__Exercise instructions__: Across the entries below, how many lines contain the word "three"? Give the number alone.
Segment Start: Task material
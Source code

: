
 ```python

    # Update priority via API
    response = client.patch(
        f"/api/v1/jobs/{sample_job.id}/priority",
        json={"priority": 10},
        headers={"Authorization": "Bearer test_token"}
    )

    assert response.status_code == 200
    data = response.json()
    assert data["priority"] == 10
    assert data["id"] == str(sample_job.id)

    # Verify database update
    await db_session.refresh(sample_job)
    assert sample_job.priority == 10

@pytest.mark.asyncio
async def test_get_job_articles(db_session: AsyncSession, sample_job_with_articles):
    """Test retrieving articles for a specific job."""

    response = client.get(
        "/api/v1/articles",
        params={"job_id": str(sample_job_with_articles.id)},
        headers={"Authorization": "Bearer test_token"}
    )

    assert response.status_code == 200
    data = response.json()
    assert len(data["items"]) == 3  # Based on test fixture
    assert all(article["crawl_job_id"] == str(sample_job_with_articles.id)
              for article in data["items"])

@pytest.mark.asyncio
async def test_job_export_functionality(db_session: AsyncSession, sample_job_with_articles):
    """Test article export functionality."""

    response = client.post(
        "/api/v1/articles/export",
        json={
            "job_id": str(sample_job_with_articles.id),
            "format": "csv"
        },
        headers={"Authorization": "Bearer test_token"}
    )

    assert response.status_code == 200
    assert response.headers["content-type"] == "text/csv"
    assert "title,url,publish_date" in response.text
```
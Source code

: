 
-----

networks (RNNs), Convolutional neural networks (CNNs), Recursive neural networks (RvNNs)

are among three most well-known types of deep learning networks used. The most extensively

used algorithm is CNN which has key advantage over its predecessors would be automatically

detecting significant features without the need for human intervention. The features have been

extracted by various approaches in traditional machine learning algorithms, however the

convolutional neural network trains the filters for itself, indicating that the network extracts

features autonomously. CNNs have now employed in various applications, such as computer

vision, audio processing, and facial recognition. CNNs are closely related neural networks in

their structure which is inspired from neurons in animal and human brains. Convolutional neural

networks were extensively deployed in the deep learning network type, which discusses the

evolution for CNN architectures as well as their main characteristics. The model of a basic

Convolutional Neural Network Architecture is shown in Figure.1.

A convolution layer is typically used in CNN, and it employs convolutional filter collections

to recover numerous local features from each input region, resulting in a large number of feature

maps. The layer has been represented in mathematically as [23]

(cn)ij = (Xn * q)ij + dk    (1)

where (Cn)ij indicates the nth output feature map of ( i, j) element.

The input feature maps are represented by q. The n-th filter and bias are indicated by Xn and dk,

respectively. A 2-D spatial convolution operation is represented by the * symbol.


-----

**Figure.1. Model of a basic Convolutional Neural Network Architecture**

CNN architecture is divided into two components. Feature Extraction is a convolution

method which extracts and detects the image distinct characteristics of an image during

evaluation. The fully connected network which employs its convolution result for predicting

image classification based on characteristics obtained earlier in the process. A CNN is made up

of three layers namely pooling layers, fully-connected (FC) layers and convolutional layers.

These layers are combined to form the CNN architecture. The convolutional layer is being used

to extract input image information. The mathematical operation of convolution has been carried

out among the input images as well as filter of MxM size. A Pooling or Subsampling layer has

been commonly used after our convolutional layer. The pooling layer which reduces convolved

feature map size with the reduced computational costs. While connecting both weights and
Segment End: Task material
__Completed exercise__: 2